**About this task:**
Across all the records below, count the lines that hold "without". State only that figure.

**Data:**

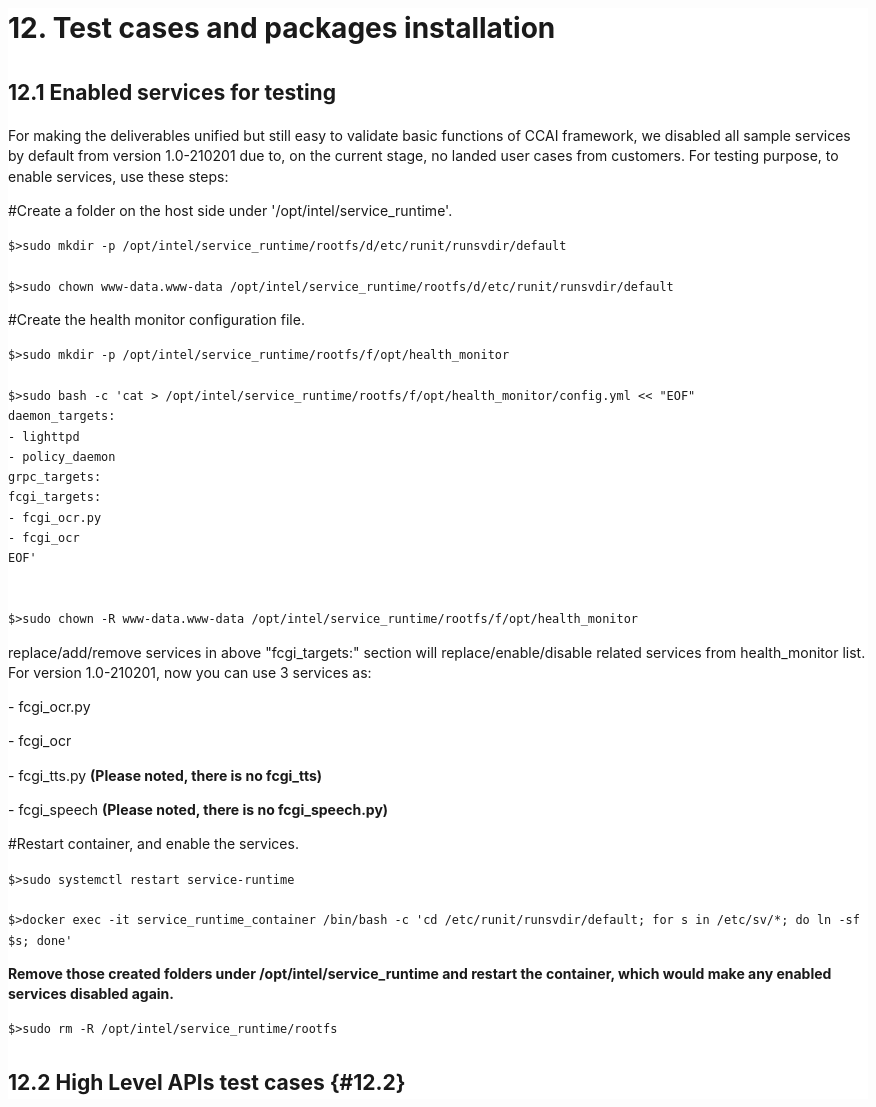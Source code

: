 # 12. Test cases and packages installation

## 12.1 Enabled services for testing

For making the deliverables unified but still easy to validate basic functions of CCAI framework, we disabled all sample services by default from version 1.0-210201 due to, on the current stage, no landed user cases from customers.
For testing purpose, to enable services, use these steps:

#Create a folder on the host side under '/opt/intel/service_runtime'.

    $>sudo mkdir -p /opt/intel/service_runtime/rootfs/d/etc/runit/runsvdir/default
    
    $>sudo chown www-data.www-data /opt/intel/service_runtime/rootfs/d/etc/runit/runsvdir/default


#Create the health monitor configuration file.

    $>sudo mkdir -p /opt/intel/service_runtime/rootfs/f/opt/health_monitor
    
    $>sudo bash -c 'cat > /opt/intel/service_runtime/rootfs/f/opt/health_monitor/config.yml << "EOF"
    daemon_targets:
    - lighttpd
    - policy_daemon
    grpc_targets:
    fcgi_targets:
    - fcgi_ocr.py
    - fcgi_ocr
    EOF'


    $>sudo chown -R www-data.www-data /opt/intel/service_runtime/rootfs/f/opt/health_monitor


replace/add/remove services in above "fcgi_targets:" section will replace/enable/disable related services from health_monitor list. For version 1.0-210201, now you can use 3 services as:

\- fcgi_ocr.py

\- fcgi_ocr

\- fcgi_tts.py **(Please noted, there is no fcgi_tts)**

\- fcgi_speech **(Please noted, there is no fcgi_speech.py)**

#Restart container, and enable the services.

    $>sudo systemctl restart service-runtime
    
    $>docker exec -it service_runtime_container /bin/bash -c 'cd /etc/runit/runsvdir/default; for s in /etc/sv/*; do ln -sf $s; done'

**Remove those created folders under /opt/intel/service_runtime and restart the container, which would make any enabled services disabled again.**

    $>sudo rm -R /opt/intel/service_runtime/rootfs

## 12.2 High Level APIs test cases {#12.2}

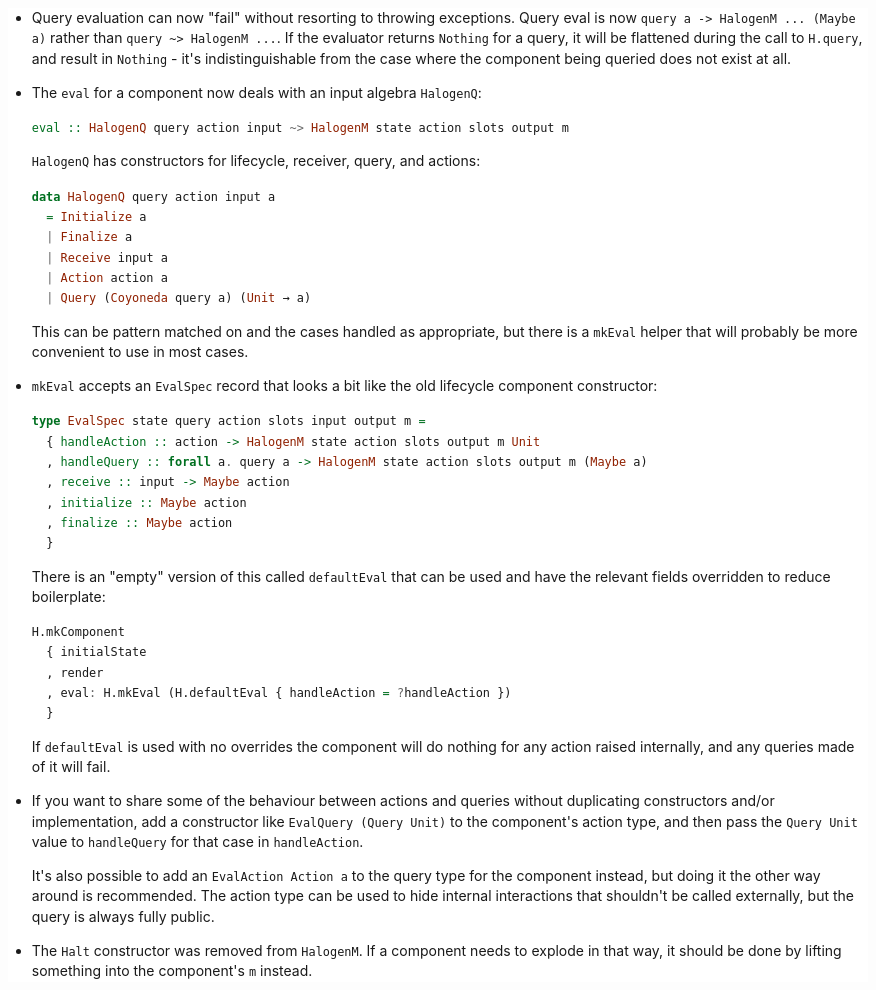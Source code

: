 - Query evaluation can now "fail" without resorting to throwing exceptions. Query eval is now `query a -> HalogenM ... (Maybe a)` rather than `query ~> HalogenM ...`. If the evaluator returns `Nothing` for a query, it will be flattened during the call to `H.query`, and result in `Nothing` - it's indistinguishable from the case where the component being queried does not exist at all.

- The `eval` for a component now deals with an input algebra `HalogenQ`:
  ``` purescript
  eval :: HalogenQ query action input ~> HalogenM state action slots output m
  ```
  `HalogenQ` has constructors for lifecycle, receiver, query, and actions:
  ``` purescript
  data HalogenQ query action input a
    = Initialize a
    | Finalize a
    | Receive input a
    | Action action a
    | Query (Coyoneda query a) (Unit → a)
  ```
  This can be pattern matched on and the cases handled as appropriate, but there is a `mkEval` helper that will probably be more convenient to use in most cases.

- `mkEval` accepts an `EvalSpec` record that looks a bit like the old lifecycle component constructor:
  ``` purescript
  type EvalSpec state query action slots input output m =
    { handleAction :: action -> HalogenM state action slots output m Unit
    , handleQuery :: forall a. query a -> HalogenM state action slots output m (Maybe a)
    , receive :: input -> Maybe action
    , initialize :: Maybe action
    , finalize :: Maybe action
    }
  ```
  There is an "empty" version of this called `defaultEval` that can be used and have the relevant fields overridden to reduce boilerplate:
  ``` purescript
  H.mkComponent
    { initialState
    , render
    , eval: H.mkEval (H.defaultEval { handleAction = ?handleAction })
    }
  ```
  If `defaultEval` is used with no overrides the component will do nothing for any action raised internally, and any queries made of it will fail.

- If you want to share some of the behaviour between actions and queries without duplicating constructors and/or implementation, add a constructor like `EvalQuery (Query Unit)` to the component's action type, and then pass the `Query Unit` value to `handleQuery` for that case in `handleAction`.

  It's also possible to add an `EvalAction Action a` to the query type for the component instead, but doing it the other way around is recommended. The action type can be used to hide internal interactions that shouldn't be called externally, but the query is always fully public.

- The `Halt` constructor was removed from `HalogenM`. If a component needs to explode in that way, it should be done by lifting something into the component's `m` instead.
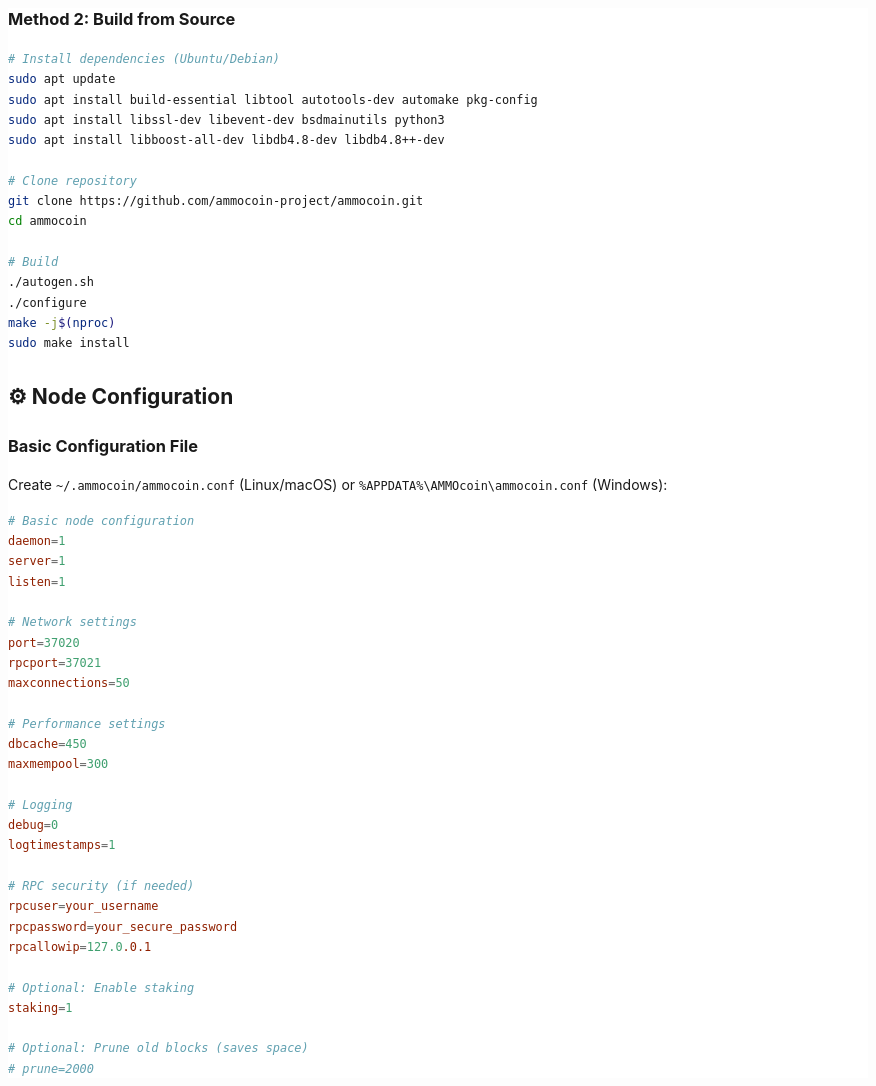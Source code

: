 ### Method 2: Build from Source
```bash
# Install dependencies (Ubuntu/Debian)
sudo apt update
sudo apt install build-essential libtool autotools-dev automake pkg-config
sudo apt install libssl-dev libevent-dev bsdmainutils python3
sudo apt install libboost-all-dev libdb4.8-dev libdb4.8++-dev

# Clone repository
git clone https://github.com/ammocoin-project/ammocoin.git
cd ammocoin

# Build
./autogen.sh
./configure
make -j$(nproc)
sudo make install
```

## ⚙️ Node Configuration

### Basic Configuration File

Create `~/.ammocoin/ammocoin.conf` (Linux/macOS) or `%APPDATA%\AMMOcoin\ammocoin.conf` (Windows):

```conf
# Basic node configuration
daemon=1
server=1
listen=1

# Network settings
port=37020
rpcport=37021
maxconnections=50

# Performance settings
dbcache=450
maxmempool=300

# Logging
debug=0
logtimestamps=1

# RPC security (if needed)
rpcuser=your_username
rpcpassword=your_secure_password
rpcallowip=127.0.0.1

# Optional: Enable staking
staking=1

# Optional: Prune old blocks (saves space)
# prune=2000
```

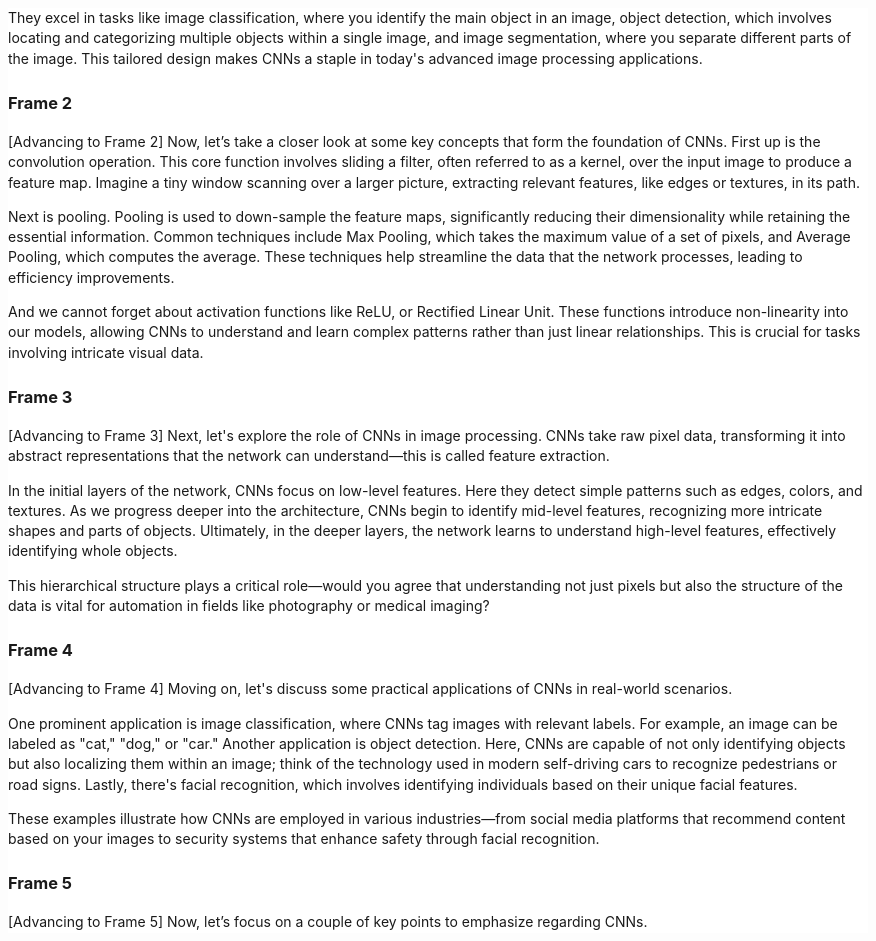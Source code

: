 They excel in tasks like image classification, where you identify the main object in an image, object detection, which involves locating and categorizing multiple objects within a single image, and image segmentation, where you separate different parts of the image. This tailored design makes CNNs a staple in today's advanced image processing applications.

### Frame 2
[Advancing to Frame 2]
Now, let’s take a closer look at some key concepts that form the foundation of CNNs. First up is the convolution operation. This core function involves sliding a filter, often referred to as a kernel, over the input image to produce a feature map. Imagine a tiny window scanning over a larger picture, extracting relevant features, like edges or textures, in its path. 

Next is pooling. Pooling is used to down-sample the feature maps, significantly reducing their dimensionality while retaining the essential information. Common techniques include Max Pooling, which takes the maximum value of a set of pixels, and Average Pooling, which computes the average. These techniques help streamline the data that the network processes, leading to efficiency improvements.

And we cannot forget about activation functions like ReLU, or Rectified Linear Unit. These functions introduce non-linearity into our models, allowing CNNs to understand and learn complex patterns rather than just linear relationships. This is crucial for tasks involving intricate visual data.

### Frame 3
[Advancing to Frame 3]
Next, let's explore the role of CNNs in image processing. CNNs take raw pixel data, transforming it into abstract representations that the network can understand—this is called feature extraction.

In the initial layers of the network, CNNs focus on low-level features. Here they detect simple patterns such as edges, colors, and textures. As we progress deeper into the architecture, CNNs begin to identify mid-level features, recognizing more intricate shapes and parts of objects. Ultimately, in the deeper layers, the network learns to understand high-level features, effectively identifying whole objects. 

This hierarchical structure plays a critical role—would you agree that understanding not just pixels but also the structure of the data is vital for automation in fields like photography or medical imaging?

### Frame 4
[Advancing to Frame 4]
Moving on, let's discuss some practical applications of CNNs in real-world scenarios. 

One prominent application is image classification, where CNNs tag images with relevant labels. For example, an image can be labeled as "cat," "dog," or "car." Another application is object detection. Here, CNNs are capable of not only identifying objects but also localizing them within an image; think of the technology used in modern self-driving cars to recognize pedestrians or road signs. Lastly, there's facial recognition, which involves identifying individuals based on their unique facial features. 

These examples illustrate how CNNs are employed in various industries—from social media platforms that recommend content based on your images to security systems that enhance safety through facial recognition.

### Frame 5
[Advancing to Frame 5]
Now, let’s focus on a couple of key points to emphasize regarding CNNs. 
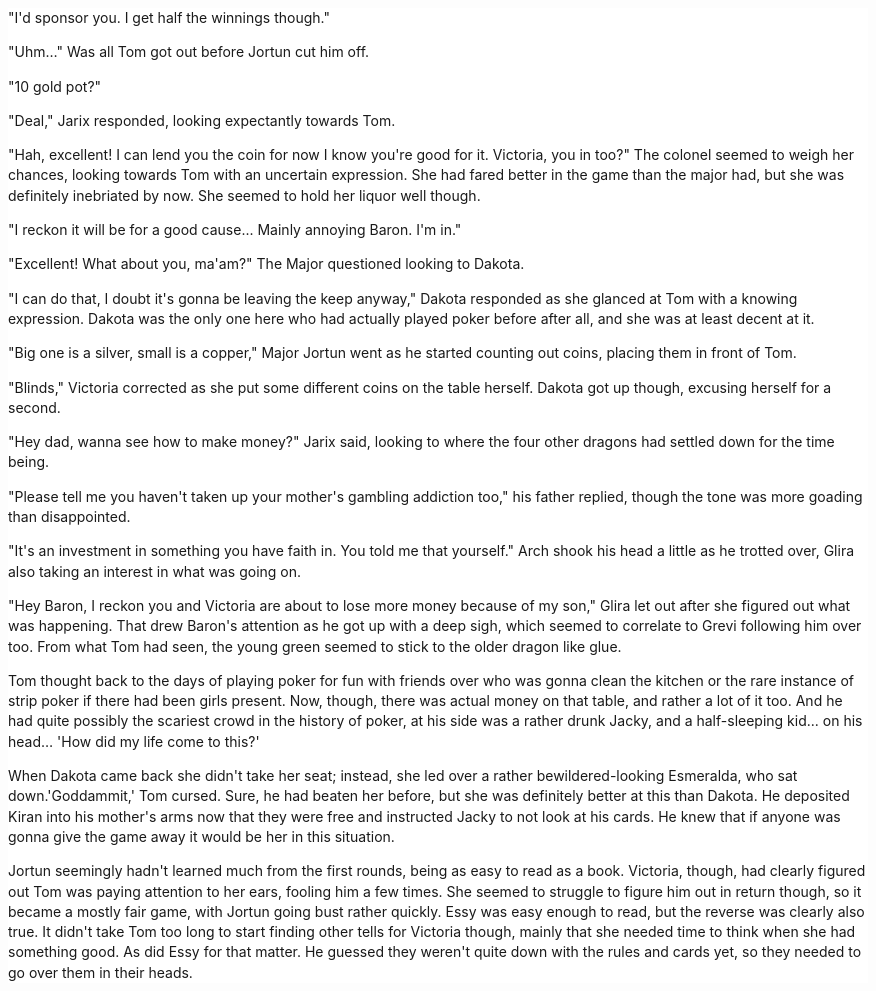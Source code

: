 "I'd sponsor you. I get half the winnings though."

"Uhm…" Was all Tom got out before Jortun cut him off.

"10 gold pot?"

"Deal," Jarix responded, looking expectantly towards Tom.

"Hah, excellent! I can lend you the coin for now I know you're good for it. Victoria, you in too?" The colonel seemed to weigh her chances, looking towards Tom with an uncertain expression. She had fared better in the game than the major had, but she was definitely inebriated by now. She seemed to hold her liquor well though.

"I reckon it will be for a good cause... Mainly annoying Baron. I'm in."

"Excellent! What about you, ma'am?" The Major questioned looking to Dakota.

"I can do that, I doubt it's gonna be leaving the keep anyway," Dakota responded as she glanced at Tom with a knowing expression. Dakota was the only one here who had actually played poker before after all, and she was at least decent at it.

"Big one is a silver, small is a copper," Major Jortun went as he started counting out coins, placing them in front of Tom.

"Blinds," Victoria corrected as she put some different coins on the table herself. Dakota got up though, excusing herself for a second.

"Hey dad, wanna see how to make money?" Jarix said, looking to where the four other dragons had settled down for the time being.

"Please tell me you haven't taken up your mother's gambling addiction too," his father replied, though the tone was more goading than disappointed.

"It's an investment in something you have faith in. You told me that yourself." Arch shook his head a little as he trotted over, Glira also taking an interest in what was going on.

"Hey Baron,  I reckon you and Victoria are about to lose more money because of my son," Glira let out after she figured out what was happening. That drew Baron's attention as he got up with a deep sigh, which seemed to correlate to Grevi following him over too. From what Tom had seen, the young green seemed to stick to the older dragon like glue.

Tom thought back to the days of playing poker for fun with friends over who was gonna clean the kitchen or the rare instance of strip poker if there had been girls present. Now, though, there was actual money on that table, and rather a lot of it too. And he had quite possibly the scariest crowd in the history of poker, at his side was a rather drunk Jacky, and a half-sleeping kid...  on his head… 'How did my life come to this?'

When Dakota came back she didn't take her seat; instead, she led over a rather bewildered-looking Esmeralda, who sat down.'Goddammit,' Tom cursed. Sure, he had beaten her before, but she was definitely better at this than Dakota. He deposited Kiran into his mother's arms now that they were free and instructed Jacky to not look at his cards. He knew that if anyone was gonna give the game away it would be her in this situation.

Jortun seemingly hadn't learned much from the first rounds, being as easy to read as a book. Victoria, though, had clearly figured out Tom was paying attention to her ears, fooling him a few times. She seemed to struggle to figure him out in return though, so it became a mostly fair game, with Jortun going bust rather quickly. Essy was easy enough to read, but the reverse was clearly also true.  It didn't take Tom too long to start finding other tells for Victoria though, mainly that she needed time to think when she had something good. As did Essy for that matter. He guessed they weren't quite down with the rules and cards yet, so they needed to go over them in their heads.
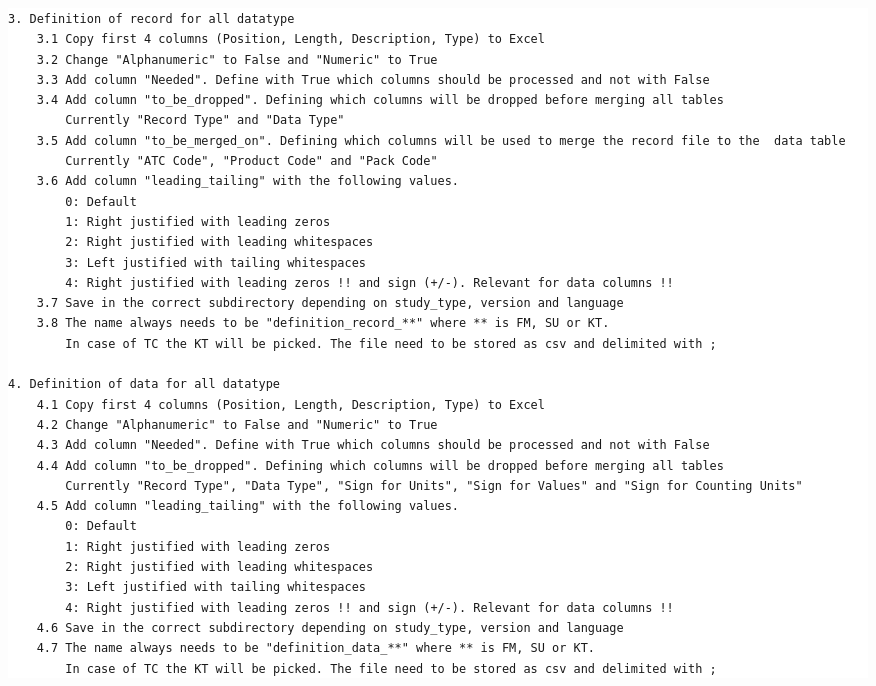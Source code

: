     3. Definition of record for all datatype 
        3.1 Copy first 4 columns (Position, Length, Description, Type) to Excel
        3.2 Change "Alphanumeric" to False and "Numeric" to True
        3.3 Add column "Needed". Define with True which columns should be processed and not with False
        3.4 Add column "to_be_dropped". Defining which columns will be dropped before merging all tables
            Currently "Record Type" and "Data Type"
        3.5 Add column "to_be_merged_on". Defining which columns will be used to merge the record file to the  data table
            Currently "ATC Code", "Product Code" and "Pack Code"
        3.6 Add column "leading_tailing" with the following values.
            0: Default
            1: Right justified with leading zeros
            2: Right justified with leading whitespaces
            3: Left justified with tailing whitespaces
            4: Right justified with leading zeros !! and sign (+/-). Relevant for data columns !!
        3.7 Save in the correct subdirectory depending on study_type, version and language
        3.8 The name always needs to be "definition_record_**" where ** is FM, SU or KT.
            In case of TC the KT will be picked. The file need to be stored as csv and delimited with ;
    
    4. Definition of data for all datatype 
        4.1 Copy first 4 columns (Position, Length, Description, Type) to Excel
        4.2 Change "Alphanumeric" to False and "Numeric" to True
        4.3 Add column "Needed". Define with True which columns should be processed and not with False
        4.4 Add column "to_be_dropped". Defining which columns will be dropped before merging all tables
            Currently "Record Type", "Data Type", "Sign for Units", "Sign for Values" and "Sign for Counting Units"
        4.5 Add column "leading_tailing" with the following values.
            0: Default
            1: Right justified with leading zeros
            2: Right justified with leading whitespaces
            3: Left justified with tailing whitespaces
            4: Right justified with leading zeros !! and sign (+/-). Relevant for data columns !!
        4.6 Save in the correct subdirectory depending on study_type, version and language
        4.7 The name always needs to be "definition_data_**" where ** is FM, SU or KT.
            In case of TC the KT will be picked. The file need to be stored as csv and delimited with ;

**Written answer:**
2